> _TASK TO CARRY OUT_
Your reply should reproduce each line below exactly and carry none of the pictures.

> _DATASET ENTRIES_
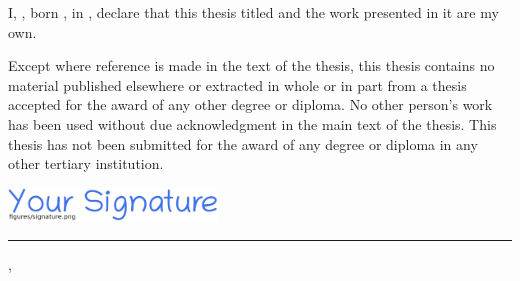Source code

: \noindent I, {\myFirstName} {\myLastName}, born {\myBirthMonth} {\myBirthDay}, {\myBirthYear} in {\myBirthPlace}, declare that this thesis titled \emph{\myTitle} and the work presented in it are my own.

Except where reference is made in the text of the thesis, this thesis contains no material published elsewhere or extracted in whole or in part from a thesis accepted for the award of any other degree or diploma. No other person's work has been used without due acknowledgment in the main text of the thesis. This thesis has not been submitted for the award of any degree or diploma in any other tertiary institution.

\vspace{5em}


\noindent\hspace{0.5em}\includegraphics[width=15em]{figures/signature.png}\\
\noindent\rule[1em]{16.5em}{0.5pt}

\vspace{-1.5em}
\noindent {\myFirstName} {\myLastName} \hspace{12em} {\mySubmissionMonth} {\mySubmissionDay}, {\mySubmissionYear}
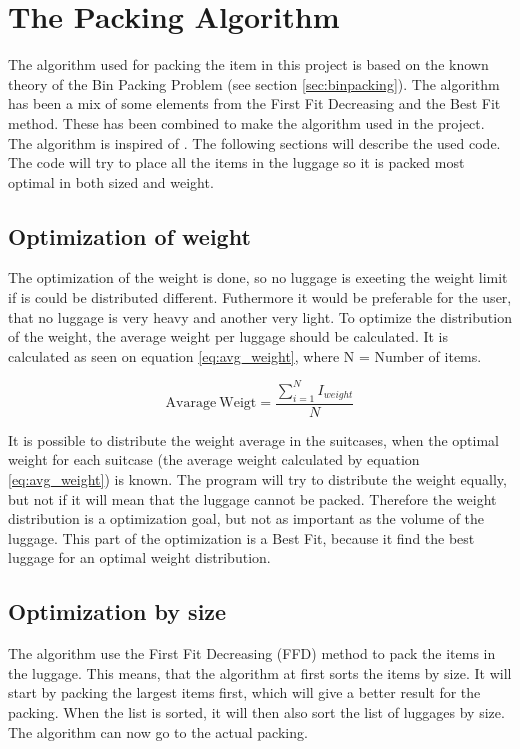 \section{The Packing Algorithm}
\label{sec:algorithm}
The algorithm used for packing the item in this project is based on the known theory of the Bin Packing Problem (see section \ref{sec:binpacking}). The algorithm has been a mix of some elements from the First Fit Decreasing and the Best Fit method. These has been combined to make the algorithm used in the project. The algorithm is inspired of \citet{three-dim-pack}. The following sections will describe the used code.
The code will try to place all the items in the luggage so it is packed most optimal in both sized and weight.

\subsection{Optimization of weight}
The optimization of the weight is done, so no luggage is exeeting the weight limit if is could be distributed different. Futhermore it would be preferable for the user, that no luggage is very heavy and another very light.
To optimize the distribution of the weight, the average weight per luggage should be calculated. It is calculated as seen on equation \ref{eq:avg_weight}, where N = Number of items.

\begin{equation}
	\label{eq:avg_weight}
	\mathrm{Avarage~Weigt} = \frac{\displaystyle\sum_{i=1}^{N} I_{weight}}{N}
\end{equation}

It is possible to distribute the weight average in the suitcases, when the optimal weight for each suitcase (the average weight calculated by equation \ref{eq:avg_weight}) is known. The program will try to distribute the weight equally, but not if it will mean that the luggage cannot be packed. Therefore the weight distribution is a optimization goal, but not as important as the volume of the luggage. This part of the optimization is a Best Fit, because it find the best luggage for an optimal weight distribution.

\subsection{Optimization by size}
The algorithm use the First Fit Decreasing (FFD) method to pack the items in the luggage. This means, that the algorithm at first sorts the items by size. It will start by packing the largest items first, which will give a better result for the packing. When the list is sorted, it will then also sort the list of luggages by size. The algorithm can now go to the actual packing.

> _EXERCISE RESPONSE_
Source code

: \noindent I, {\myFirstName} {\myLastName}, born {\myBirthMonth} {\myBirthDay}, {\myBirthYear} in {\myBirthPlace}, declare that this thesis titled \emph{\myTitle} and the work presented in it are my own.

Except where reference is made in the text of the thesis, this thesis contains no material published elsewhere or extracted in whole or in part from a thesis accepted for the award of any other degree or diploma. No other person's work has been used without due acknowledgment in the main text of the thesis. This thesis has not been submitted for the award of any degree or diploma in any other tertiary institution.

\vspace{5em}


\noindent\hspace{0.5em}\includegraphics[width=15em]{figures/signature.png}\\
\noindent\rule[1em]{16.5em}{0.5pt}

\vspace{-1.5em}
\noindent {\myFirstName} {\myLastName} \hspace{12em} {\mySubmissionMonth} {\mySubmissionDay}, {\mySubmissionYear}
 \section{The Packing Algorithm}
\label{sec:algorithm}
The algorithm used for packing the item in this project is based on the known theory of the Bin Packing Problem (see section \ref{sec:binpacking}). The algorithm has been a mix of some elements from the First Fit Decreasing and the Best Fit method. These has been combined to make the algorithm used in the project. The algorithm is inspired of \citet{three-dim-pack}. The following sections will describe the used code.
The code will try to place all the items in the luggage so it is packed most optimal in both sized and weight.

\subsection{Optimization of weight}
The optimization of the weight is done, so no luggage is exeeting the weight limit if is could be distributed different. Futhermore it would be preferable for the user, that no luggage is very heavy and another very light.
To optimize the distribution of the weight, the average weight per luggage should be calculated. It is calculated as seen on equation \ref{eq:avg_weight}, where N = Number of items.

\begin{equation}
	\label{eq:avg_weight}
	\mathrm{Avarage~Weigt} = \frac{\displaystyle\sum_{i=1}^{N} I_{weight}}{N}
\end{equation}

It is possible to distribute the weight average in the suitcases, when the optimal weight for each suitcase (the average weight calculated by equation \ref{eq:avg_weight}) is known. The program will try to distribute the weight equally, but not if it will mean that the luggage cannot be packed. Therefore the weight distribution is a optimization goal, but not as important as the volume of the luggage. This part of the optimization is a Best Fit, because it find the best luggage for an optimal weight distribution.

\subsection{Optimization by size}
The algorithm use the First Fit Decreasing (FFD) method to pack the items in the luggage. This means, that the algorithm at first sorts the items by size. It will start by packing the largest items first, which will give a better result for the packing. When the list is sorted, it will then also sort the list of luggages by size. The algorithm can now go to the actual packing.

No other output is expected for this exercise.